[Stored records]
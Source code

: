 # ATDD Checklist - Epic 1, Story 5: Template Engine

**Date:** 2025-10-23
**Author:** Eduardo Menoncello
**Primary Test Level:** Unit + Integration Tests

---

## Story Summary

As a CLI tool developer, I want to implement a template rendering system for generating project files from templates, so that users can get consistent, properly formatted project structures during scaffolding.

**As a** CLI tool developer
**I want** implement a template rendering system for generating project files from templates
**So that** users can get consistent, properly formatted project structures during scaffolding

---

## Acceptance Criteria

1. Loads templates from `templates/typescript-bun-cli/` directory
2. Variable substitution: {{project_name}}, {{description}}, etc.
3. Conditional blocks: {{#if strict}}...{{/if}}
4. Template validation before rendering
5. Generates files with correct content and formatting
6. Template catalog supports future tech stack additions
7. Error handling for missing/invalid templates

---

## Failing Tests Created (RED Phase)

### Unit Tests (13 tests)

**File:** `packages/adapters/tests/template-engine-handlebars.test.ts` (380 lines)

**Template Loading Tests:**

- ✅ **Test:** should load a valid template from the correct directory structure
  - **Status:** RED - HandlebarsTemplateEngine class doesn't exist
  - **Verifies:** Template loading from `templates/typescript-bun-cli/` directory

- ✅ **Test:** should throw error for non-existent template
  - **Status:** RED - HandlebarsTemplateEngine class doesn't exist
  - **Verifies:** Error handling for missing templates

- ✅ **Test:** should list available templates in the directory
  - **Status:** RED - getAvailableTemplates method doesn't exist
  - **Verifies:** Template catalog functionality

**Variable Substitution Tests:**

--

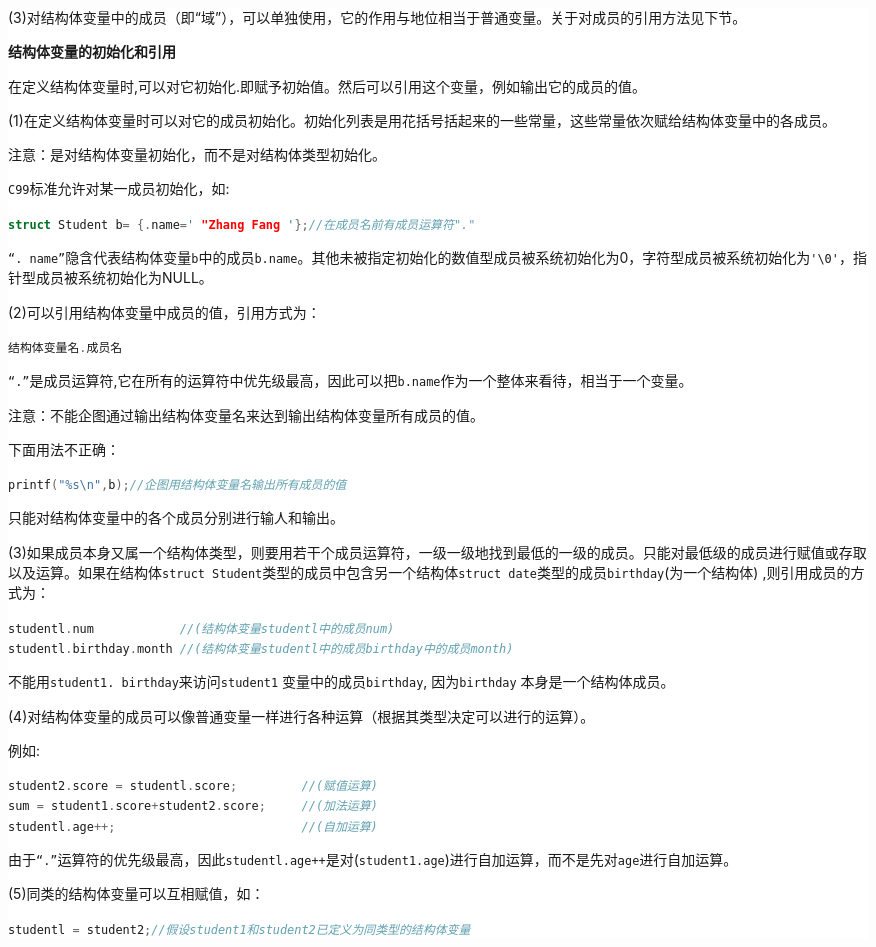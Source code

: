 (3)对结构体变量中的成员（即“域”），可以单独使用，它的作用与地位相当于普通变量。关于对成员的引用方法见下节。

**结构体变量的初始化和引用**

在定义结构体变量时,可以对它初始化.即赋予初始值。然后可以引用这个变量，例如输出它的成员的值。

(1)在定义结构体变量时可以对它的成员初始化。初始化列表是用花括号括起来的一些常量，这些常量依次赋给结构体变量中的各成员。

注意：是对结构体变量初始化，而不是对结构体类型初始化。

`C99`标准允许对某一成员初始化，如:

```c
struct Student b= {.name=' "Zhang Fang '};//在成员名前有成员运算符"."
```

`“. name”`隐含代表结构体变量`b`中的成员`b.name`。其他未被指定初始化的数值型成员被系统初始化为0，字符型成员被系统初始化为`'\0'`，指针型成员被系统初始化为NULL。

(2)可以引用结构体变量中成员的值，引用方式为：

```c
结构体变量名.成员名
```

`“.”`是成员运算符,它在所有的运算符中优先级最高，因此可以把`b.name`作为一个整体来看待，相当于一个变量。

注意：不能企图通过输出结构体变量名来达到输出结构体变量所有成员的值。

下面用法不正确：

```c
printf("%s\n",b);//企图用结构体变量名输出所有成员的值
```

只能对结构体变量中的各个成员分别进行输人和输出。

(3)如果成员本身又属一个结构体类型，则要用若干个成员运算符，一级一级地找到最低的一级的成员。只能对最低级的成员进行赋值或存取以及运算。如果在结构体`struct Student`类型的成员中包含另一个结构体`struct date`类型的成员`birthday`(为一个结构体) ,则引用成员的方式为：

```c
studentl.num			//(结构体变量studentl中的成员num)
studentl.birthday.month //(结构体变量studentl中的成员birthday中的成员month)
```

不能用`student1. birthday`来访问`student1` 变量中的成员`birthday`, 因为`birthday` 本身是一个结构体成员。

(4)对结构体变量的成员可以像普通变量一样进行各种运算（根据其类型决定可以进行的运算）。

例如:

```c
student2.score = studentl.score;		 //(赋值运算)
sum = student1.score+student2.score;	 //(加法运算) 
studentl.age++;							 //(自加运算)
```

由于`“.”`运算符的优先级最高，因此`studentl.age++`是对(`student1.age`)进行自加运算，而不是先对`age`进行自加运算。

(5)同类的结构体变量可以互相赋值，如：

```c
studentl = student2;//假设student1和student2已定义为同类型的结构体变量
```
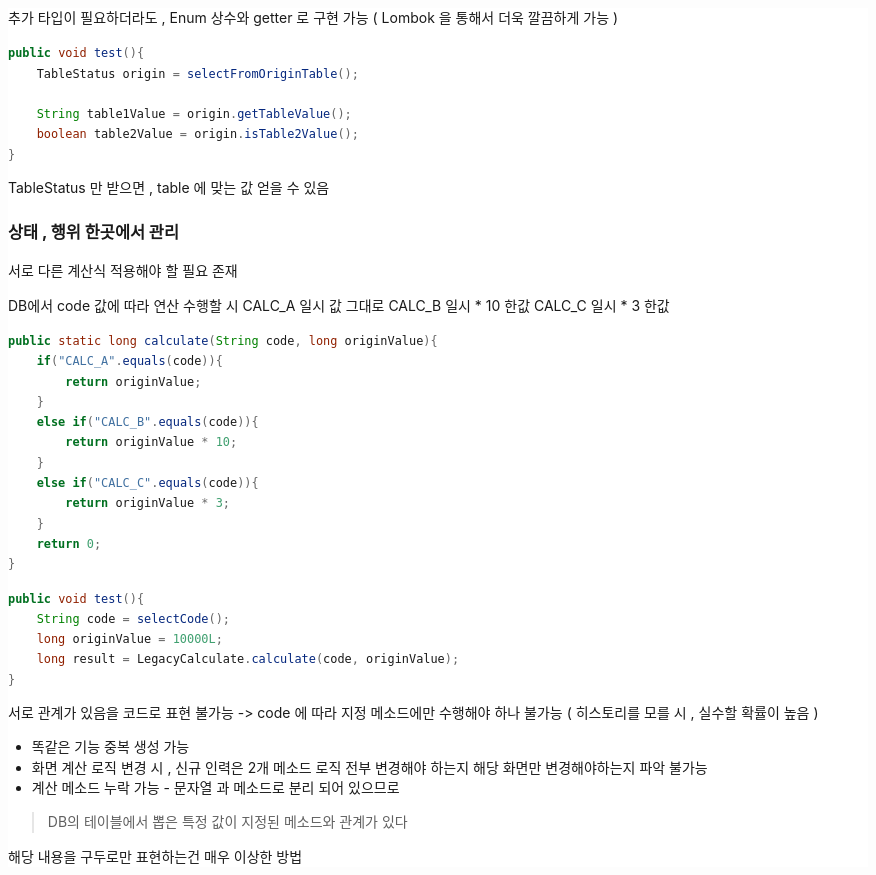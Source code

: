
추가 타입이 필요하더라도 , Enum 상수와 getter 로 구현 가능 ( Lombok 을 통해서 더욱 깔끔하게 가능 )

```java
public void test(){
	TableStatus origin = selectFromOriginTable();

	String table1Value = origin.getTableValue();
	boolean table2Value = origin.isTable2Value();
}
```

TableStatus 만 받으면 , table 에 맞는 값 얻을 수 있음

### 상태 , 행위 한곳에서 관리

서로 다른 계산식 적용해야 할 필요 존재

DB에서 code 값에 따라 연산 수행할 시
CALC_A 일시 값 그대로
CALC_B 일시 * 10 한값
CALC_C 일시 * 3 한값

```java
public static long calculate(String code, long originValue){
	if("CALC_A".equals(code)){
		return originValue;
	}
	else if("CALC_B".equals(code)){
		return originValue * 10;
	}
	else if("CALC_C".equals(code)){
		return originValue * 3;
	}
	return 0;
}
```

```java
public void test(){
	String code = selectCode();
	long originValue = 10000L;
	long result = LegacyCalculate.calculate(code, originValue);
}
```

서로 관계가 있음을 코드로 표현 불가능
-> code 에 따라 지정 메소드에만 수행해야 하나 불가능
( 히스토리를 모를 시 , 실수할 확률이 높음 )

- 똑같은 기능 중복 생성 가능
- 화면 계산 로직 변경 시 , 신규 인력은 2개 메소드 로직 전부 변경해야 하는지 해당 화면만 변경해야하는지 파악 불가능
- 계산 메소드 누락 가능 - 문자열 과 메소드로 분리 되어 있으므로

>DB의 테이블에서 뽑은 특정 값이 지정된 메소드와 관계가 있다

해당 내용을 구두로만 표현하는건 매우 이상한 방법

...

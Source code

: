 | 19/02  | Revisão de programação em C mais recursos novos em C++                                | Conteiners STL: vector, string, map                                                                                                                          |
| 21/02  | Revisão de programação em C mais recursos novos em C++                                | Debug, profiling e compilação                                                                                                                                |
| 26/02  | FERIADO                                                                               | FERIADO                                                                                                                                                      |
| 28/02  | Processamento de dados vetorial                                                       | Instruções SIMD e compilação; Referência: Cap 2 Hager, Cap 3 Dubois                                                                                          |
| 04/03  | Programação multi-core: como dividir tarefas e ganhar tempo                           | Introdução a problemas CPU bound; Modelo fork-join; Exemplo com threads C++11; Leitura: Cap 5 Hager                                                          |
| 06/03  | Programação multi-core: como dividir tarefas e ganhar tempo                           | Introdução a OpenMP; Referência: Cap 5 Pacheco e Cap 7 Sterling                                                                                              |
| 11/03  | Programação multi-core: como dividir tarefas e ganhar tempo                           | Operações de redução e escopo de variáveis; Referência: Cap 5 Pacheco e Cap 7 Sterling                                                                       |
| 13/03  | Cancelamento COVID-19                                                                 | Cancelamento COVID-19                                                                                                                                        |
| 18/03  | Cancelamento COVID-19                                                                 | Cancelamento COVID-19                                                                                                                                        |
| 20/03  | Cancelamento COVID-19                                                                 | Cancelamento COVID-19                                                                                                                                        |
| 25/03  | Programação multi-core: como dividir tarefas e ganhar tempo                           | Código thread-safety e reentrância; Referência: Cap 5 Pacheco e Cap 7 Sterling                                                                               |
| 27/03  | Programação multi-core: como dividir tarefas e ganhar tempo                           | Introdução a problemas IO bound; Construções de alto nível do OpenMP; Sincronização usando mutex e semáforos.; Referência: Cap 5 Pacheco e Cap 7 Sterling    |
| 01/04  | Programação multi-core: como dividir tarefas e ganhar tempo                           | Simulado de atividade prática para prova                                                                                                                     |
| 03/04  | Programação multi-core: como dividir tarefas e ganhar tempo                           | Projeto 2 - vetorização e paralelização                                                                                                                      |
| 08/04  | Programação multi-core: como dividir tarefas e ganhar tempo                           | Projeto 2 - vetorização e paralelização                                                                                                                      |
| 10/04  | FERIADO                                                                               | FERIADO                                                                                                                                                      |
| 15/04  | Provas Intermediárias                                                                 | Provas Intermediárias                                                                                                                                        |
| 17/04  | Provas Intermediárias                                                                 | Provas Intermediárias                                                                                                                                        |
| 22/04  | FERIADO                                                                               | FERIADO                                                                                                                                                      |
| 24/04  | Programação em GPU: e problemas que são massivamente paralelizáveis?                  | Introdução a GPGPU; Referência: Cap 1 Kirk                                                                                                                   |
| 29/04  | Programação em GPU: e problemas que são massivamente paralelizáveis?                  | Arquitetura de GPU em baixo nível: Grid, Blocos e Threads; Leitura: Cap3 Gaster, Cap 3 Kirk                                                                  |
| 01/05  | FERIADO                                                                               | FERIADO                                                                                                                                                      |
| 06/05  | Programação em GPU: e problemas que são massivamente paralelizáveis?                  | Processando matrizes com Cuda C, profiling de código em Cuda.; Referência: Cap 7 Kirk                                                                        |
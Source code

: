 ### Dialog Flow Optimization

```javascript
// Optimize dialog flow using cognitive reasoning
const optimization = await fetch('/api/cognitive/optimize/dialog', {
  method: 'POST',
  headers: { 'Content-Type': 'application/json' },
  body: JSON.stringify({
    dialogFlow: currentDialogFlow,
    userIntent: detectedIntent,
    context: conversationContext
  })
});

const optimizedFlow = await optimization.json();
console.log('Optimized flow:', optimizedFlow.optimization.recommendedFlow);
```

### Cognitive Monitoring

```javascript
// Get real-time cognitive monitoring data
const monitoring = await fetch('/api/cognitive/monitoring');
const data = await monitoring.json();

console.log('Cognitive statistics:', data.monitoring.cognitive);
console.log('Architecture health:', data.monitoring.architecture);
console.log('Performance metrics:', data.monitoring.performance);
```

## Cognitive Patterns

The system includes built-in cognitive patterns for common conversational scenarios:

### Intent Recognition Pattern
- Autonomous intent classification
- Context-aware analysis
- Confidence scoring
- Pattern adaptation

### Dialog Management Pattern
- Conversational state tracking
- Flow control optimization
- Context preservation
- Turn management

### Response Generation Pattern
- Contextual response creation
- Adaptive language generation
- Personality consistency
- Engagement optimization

● **Problem**
Lines that contain "Kirk" should be pulled from the entries above and reported.

● **Task response**
| 24/04  | Programação em GPU: e problemas que são massivamente paralelizáveis?                  | Introdução a GPGPU; Referência: Cap 1 Kirk                                                                                                                   |
| 29/04  | Programação em GPU: e problemas que são massivamente paralelizáveis?                  | Arquitetura de GPU em baixo nível: Grid, Blocos e Threads; Leitura: Cap3 Gaster, Cap 3 Kirk                                                                  |
| 06/05  | Programação em GPU: e problemas que são massivamente paralelizáveis?                  | Processando matrizes com Cuda C, profiling de código em Cuda.; Referência: Cap 7 Kirk                                                                        |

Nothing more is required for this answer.